Deploying Raphtory on distributed Ubuntu servers

Information

  • Raphtory will run on port 1736 which is the port the client will need to connect on. You will need the security group/firewall pointing to the cluster manager to allow tcp connections to this server on port 1736

  • Zookeeper will run on port 2181 and the servers need to talk to each other on a variety of ports. We allow all traffic between this group of machines to facilitate these communications.

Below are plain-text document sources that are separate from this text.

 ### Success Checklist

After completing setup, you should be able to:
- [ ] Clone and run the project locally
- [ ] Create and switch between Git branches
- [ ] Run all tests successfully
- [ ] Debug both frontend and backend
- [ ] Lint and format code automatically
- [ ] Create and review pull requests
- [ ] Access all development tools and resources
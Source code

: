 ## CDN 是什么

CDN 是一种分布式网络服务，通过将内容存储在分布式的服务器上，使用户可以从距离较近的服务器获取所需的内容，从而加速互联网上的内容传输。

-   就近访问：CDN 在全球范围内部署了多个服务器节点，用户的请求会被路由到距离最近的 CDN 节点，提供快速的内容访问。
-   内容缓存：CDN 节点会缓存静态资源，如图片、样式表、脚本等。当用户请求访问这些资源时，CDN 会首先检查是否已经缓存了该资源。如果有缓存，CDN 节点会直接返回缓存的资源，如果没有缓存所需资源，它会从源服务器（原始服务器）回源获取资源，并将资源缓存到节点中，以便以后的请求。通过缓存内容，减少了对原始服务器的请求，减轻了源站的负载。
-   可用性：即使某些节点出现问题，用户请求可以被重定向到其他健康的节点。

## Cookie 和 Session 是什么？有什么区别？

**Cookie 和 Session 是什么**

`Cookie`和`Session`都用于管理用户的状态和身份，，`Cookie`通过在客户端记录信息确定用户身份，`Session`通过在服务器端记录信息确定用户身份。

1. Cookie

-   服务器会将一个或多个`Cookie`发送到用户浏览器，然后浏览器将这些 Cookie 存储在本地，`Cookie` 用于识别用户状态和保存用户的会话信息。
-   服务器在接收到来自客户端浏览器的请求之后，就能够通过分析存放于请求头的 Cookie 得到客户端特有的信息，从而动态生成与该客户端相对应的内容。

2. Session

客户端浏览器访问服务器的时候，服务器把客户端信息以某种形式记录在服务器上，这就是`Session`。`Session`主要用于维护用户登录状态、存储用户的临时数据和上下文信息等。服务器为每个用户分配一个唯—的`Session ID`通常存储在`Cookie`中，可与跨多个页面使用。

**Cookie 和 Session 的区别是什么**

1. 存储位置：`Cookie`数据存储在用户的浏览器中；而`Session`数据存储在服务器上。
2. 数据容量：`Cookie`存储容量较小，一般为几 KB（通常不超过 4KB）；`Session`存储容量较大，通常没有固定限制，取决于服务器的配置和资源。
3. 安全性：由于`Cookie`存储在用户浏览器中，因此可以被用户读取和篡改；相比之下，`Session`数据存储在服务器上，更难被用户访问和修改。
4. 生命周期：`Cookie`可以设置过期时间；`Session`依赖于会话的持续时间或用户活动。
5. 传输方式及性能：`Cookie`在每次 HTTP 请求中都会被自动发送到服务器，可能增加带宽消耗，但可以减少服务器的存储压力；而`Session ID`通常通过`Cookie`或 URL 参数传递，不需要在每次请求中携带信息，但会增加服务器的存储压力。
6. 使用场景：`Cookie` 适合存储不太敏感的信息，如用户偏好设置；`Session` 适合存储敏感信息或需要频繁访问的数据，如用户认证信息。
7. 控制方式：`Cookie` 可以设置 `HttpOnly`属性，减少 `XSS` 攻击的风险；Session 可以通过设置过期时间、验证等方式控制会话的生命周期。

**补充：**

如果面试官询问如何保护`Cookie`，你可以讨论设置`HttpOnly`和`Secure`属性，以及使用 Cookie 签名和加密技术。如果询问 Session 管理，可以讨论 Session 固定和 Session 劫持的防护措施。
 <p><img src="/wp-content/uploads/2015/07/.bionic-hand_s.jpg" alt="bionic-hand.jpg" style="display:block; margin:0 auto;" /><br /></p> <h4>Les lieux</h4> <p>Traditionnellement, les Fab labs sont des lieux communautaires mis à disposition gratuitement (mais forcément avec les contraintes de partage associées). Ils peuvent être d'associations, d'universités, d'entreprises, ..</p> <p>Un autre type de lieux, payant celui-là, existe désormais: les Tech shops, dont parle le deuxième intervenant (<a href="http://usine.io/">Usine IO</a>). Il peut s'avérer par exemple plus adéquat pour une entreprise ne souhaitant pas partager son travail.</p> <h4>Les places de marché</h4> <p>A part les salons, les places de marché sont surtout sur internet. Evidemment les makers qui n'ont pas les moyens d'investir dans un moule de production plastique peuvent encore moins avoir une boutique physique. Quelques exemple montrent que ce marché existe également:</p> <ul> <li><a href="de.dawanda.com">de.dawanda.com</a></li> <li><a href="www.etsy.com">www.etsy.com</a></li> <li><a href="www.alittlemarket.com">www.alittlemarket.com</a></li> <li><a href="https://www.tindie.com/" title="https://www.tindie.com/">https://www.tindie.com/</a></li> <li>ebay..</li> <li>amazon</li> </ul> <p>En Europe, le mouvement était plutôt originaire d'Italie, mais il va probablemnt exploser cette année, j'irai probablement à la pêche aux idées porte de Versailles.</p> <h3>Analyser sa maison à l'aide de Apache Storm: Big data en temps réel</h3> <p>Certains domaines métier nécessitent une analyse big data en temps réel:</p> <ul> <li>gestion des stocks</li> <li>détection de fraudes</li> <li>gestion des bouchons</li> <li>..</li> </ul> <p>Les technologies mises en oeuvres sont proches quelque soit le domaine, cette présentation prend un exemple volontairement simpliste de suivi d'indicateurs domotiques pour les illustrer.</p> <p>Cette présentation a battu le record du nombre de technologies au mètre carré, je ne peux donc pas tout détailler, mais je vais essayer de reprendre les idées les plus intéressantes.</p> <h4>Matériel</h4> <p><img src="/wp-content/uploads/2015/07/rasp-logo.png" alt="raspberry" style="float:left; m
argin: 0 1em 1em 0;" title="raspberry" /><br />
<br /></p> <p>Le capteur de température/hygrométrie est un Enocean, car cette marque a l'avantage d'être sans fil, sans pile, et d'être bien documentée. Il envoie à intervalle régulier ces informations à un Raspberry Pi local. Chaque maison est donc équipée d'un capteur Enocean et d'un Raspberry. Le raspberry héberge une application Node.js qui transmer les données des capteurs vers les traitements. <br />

Install Raphtory and dependencies

Get Raphtory from source code

mkdir ~/pometry && cd ~/pometry && git clone https://github.com/Raphtory/Raphtory.git && cd Raphtory
git checkout <branch>

Install sbt

cd /usr/local/bin && sudo apt update && sudo apt install python3-pip unzip make -y && sudo curl -L "https://github.com/sbt/sbt/releases/download/v1.6.2/sbt-1.6.2.zip" -o sbt-1.6.2.zip && sudo unzip sbt-1.6.2.zip && sudo mv sbt sbt-bin && sudo mv sbt-bin/bin/sbt .

Install pip

sudo pip install pip -U

Install java

wget -O - https://packages.adoptium.net/artifactory/api/gpg/key/public | sudo apt-key add -
echo "deb https://packages.adoptium.net/artifactory/deb $(awk -F= '/^VERSION_CODENAME/{print$2}' /etc/os-release) main" | sudo tee /etc/apt/sources.list.d/adoptium.list
sudo apt update
sudo apt install temurin-11-jdk -y

Build Raphtory

cd ~/pometry/Raphtory && pip install .
# Restart shell here to get the newly installed command line tools

Run zookeeper steps (Cluster Manager machines)

Install zookeeper

cd ~/pometry
curl https://dlcdn.apache.org/zookeeper/zookeeper-3.8.0/apache-zookeeper-3.8.0-bin.tar.gz --output apache-zookeeper-3.8.0-bin.tar.gz
tar xvf apache-zookeeper-3.8.0-bin.tar.gz
cat <<EOF > apache-zookeeper-3.8.0-bin/conf/zoo.cfg
 tickTime=2000
 dataDir=~/pometry/zookeeper-data
 clientPort=2181
EOF
~/pometry/apache-zookeeper-3.8.0-bin/bin/zkServer.sh start

Set Raphtory variables (All machines)

export RAPHTORY_CLUSTER_MANAGER_IP_ADDR=<CLUSTER_MANAGER_IP_ADDR>
export RAPHTORY_ZOOKEEPER_ADDRESS=${RAPHTORY_CLUSTER_MANAGER_IP_ADDR}:2181
export RAPHTORY_PARTITIONS_SERVERCOUNT=1
export RAPHTORY_PARTITIONS_COUNTPERSERVER=1
export RAPHTORY_PARTITIONS_CHUNKSIZE=128
export RAPHTORY_CORE_LOG=DEBUG

Run Cluster Manager Service (Cluster Manager machines)

raphtory-clustermanager &

Run Query Service (Query machines)

raphtory-query &

Run Ingeestion Service (Injestion machines)

raphtory-ingestion &

Run Partition Service (Partition machine)

raphtory-partition &

Client machine

From your client, invoke python (or Jupiter) and when in python terminal, you can create a context to a remote source

from pyraphtory.context import PyRaphtory
ctx = PyRaphtory.remote("<CLUSTER_MANAGER_IP_ADDR>",1736)
graph = ctx.new_graph()